An exact reprint of every record below is required, with the pictures left out.

> **Data supplied**
────────────────
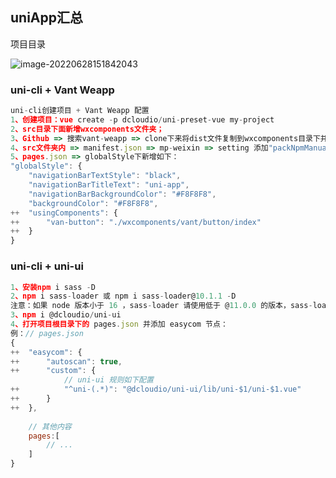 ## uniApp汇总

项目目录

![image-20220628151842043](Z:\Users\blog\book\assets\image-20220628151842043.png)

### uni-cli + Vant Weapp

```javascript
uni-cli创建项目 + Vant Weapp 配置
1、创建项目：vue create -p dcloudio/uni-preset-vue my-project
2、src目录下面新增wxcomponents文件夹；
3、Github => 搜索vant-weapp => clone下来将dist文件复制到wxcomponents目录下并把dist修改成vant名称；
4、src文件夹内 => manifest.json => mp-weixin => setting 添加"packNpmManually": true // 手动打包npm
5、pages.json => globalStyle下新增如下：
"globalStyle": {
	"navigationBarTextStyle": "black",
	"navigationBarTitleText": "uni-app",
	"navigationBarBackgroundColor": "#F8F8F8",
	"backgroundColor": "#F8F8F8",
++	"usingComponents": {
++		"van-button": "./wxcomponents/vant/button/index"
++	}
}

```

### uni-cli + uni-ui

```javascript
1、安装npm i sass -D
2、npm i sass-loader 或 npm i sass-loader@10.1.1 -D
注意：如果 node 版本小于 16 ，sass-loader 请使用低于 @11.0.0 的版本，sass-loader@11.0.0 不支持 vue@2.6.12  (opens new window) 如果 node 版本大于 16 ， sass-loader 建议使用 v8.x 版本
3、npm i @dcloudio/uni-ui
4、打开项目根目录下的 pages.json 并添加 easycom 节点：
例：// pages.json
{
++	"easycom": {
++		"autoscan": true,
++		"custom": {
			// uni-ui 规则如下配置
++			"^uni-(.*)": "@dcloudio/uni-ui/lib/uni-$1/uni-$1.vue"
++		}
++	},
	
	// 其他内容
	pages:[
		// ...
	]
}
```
────────────────
> **Solution for this exercise**
 ## uniApp汇总

项目目录

![image-20220628151842043](Z:\Users\blog\book\assets\image-20220628151842043.png)

### uni-cli + Vant Weapp

```javascript
uni-cli创建项目 + Vant Weapp 配置
1、创建项目：vue create -p dcloudio/uni-preset-vue my-project
2、src目录下面新增wxcomponents文件夹；
3、Github => 搜索vant-weapp => clone下来将dist文件复制到wxcomponents目录下并把dist修改成vant名称；
4、src文件夹内 => manifest.json => mp-weixin => setting 添加"packNpmManually": true // 手动打包npm
5、pages.json => globalStyle下新增如下：
"globalStyle": {
	"navigationBarTextStyle": "black",
	"navigationBarTitleText": "uni-app",
	"navigationBarBackgroundColor": "#F8F8F8",
	"backgroundColor": "#F8F8F8",
++	"usingComponents": {
++		"van-button": "./wxcomponents/vant/button/index"
++	}
}

```

### uni-cli + uni-ui

```javascript
1、安装npm i sass -D
2、npm i sass-loader 或 npm i sass-loader@10.1.1 -D
注意：如果 node 版本小于 16 ，sass-loader 请使用低于 @11.0.0 的版本，sass-loader@11.0.0 不支持 vue@2.6.12  (opens new window) 如果 node 版本大于 16 ， sass-loader 建议使用 v8.x 版本
3、npm i @dcloudio/uni-ui
4、打开项目根目录下的 pages.json 并添加 easycom 节点：
例：// pages.json
{
++	"easycom": {
++		"autoscan": true,
++		"custom": {
			// uni-ui 规则如下配置
++			"^uni-(.*)": "@dcloudio/uni-ui/lib/uni-$1/uni-$1.vue"
++		}
++	},
	
	// 其他内容
	pages:[
		// ...
	]
}
```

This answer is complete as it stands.